**Your objective:** Would you set down the data that follows, word for word, without any pictures?

──────────────────────────────

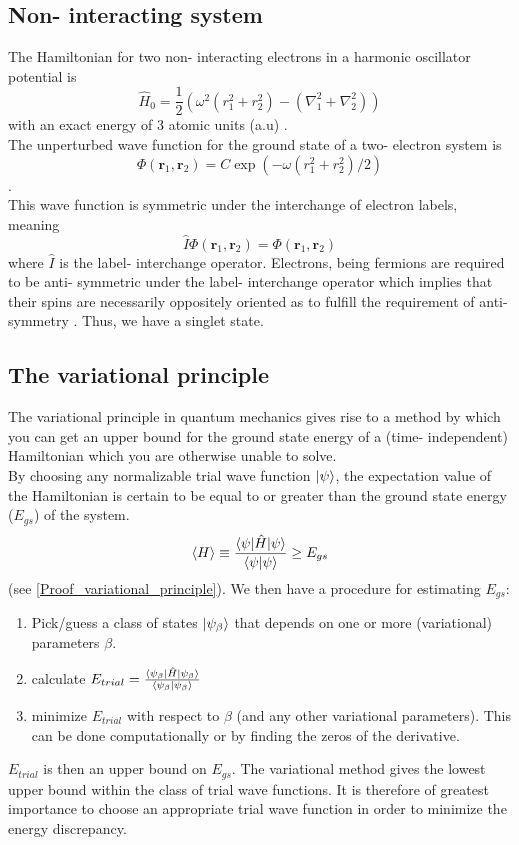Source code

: \documentclass[10pt,a4paper]{article}
\begin{document}
\subsection{Non- interacting system}
The Hamiltonian for two non- interacting electrons in a harmonic oscillator potential is
\begin{equation}
\hat{H}_{0} = \frac{1}{2}\left( \omega^2   \left( r_1^2+r_2^2 \right)-\left( \nabla_1^2 + \nabla_2^2 \right)  \right)
\end{equation}
with an exact energy of 3 atomic units (a.u) \cite{Problem_set_5}.\\The unperturbed wave function for the ground state of a two- electron system is 
\begin{equation*}
\Phi(\mathbf{r}_1,\mathbf{r}_2) = C\exp{\left(-\omega(r_1^2+r_2^2)/2\right)}
\end{equation*}
\cite{Problem_set_5}.\\This wave function is symmetric under the interchange of electron labels, meaning
\begin{equation*}
\hat{I}\Phi(\mathbf{r}_1,\mathbf{r}_2) = \Phi(\mathbf{r}_1,\mathbf{r}_2)
\end{equation*}
where $\hat{I}$ is the label- interchange operator. Electrons, being fermions are required to be anti- symmetric under the label- interchange operator which implies that their spins are necessarily oppositely oriented as to fulfill the requirement of anti-symmetry \cite{griffiths2018introduction}. Thus, we have a singlet state.
\subsection{The variational principle}
The variational principle in quantum mechanics gives rise to a method by which you can get an upper bound for the ground state energy of a (time- independent) Hamiltonian which you are otherwise unable to solve.\\ 
By choosing any normalizable trial wave function $\ket{\psi}$, the expectation value of the Hamiltonian is certain to be equal to or greater than the ground state energy ($E_{gs}$) of the system.
$$
\braket{H}\equiv \frac{\braket{\psi|\hat{H}|\psi}}{\braket{\psi|\psi}} \geq E_{gs}
$$
(see \ref{Proof_variational_principle}). We then have a procedure for estimating $E_{gs}$:
\begin{enumerate}
\item Pick/guess a class of states $\ket{\psi_\beta}$ that depends on one or more (variational) parameters $\beta$.
\item calculate $E_{trial}=\frac{\braket{\psi_\beta|\hat{H}|\psi_\beta}}{\braket{\psi_\beta|\psi_\beta}}$
\item minimize $E_{trial}$ with respect to $\beta$ (and any other variational parameters). This can be done computationally or by finding the zeros of the derivative.
\end{enumerate}
$E_{trial}$ is then an upper bound on $E_{gs}$. The variational method gives the lowest upper bound within the class of trial wave functions. It is therefore of greatest importance to choose an appropriate trial wave function in order to minimize the energy discrepancy.
\end{document}
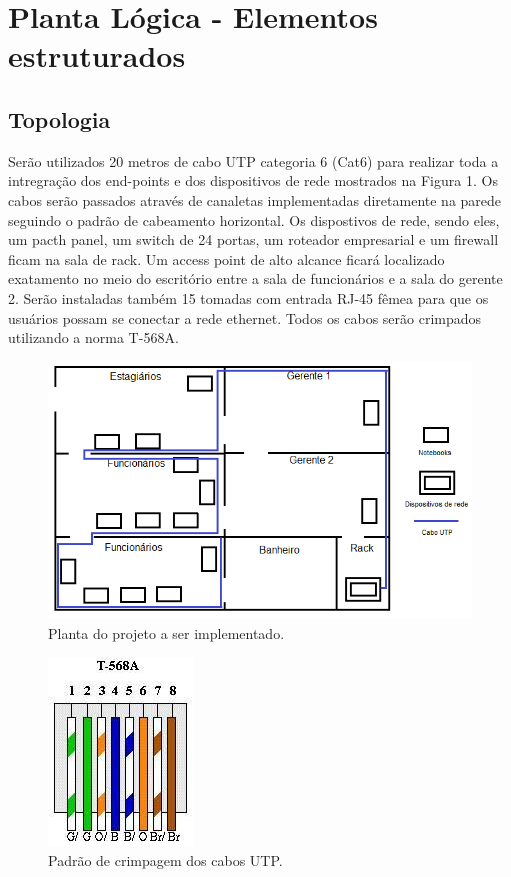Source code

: \documentclass[	DIV=calc,%
							paper=a4,%
							fontsize=12pt,%
							onecolumn]{scrartcl}	 					%
\begin{document}
\section{Planta Lógica - Elementos estruturados}



\subsection{Topologia}

Serão utilizados 20 metros de cabo UTP categoria 6 (Cat6) para realizar toda a intregração dos end-points e dos dispositivos de rede mostrados na Figura 1. Os cabos serão passados através de canaletas implementadas diretamente na parede seguindo o padrão de cabeamento horizontal. Os dispostivos de rede, sendo eles, um pacth panel, um switch de 24 portas, um roteador empresarial e um firewall ficam na sala de rack. Um access point de alto alcance ficará localizado exatamento no meio do escritório entre a sala de funcionários e a sala do gerente 2. Serão instaladas também 15 tomadas com entrada RJ-45 fêmea para que os usuários possam se conectar a rede ethernet. Todos os cabos serão crimpados utilizando a norma T-568A.

\begin{figure}[h]
	\centering
	\flushright
	\includegraphics[scale=0.6]{planta}
	\caption{Planta do projeto a ser implementado.}
	\label{fplanta}
\end{figure}

\begin{figure}[h]
	\centering
	\includegraphics[scale=0.6]{index}
	\caption{Padrão de crimpagem dos cabos UTP.}
	\label{T658A}
\end{figure}
\end{document}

──────────────────────────────

**Output below:**
Source code

: \documentclass[10pt,a4paper]{article}
\begin{document}
\subsection{Non- interacting system}
The Hamiltonian for two non- interacting electrons in a harmonic oscillator potential is
\begin{equation}
\hat{H}_{0} = \frac{1}{2}\left( \omega^2   \left( r_1^2+r_2^2 \right)-\left( \nabla_1^2 + \nabla_2^2 \right)  \right)
\end{equation}
with an exact energy of 3 atomic units (a.u) \cite{Problem_set_5}.\\The unperturbed wave function for the ground state of a two- electron system is 
\begin{equation*}
\Phi(\mathbf{r}_1,\mathbf{r}_2) = C\exp{\left(-\omega(r_1^2+r_2^2)/2\right)}
\end{equation*}
\cite{Problem_set_5}.\\This wave function is symmetric under the interchange of electron labels, meaning
\begin{equation*}
\hat{I}\Phi(\mathbf{r}_1,\mathbf{r}_2) = \Phi(\mathbf{r}_1,\mathbf{r}_2)
\end{equation*}
where $\hat{I}$ is the label- interchange operator. Electrons, being fermions are required to be anti- symmetric under the label- interchange operator which implies that their spins are necessarily oppositely oriented as to fulfill the requirement of anti-symmetry \cite{griffiths2018introduction}. Thus, we have a singlet state.
\subsection{The variational principle}
The variational principle in quantum mechanics gives rise to a method by which you can get an upper bound for the ground state energy of a (time- independent) Hamiltonian which you are otherwise unable to solve.\\ 
By choosing any normalizable trial wave function $\ket{\psi}$, the expectation value of the Hamiltonian is certain to be equal to or greater than the ground state energy ($E_{gs}$) of the system.
$$
\braket{H}\equiv \frac{\braket{\psi|\hat{H}|\psi}}{\braket{\psi|\psi}} \geq E_{gs}
$$
(see \ref{Proof_variational_principle}). We then have a procedure for estimating $E_{gs}$:
\begin{enumerate}
\item Pick/guess a class of states $\ket{\psi_\beta}$ that depends on one or more (variational) parameters $\beta$.
\item calculate $E_{trial}=\frac{\braket{\psi_\beta|\hat{H}|\psi_\beta}}{\braket{\psi_\beta|\psi_\beta}}$
\item minimize $E_{trial}$ with respect to $\beta$ (and any other variational parameters). This can be done computationally or by finding the zeros of the derivative.
\end{enumerate}
$E_{trial}$ is then an upper bound on $E_{gs}$. The variational method gives the lowest upper bound within the class of trial wave functions. It is therefore of greatest importance to choose an appropriate trial wave function in order to minimize the energy discrepancy.
\end{document}
Source code

: \documentclass[	DIV=calc,%
							paper=a4,%
							fontsize=12pt,%
							onecolumn]{scrartcl}	 					%
\begin{document}
\section{Planta Lógica - Elementos estruturados}



\subsection{Topologia}

Serão utilizados 20 metros de cabo UTP categoria 6 (Cat6) para realizar toda a intregração dos end-points e dos dispositivos de rede mostrados na Figura 1. Os cabos serão passados através de canaletas implementadas diretamente na parede seguindo o padrão de cabeamento horizontal. Os dispostivos de rede, sendo eles, um pacth panel, um switch de 24 portas, um roteador empresarial e um firewall ficam na sala de rack. Um access point de alto alcance ficará localizado exatamento no meio do escritório entre a sala de funcionários e a sala do gerente 2. Serão instaladas também 15 tomadas com entrada RJ-45 fêmea para que os usuários possam se conectar a rede ethernet. Todos os cabos serão crimpados utilizando a norma T-568A.

\begin{figure}[h]
	\centering
	\flushright
	\includegraphics[scale=0.6]{planta}
	\caption{Planta do projeto a ser implementado.}
	\label{fplanta}
\end{figure}

\begin{figure}[h]
	\centering
	\includegraphics[scale=0.6]{index}
	\caption{Padrão de crimpagem dos cabos UTP.}
	\label{T658A}
\end{figure}
\end{document}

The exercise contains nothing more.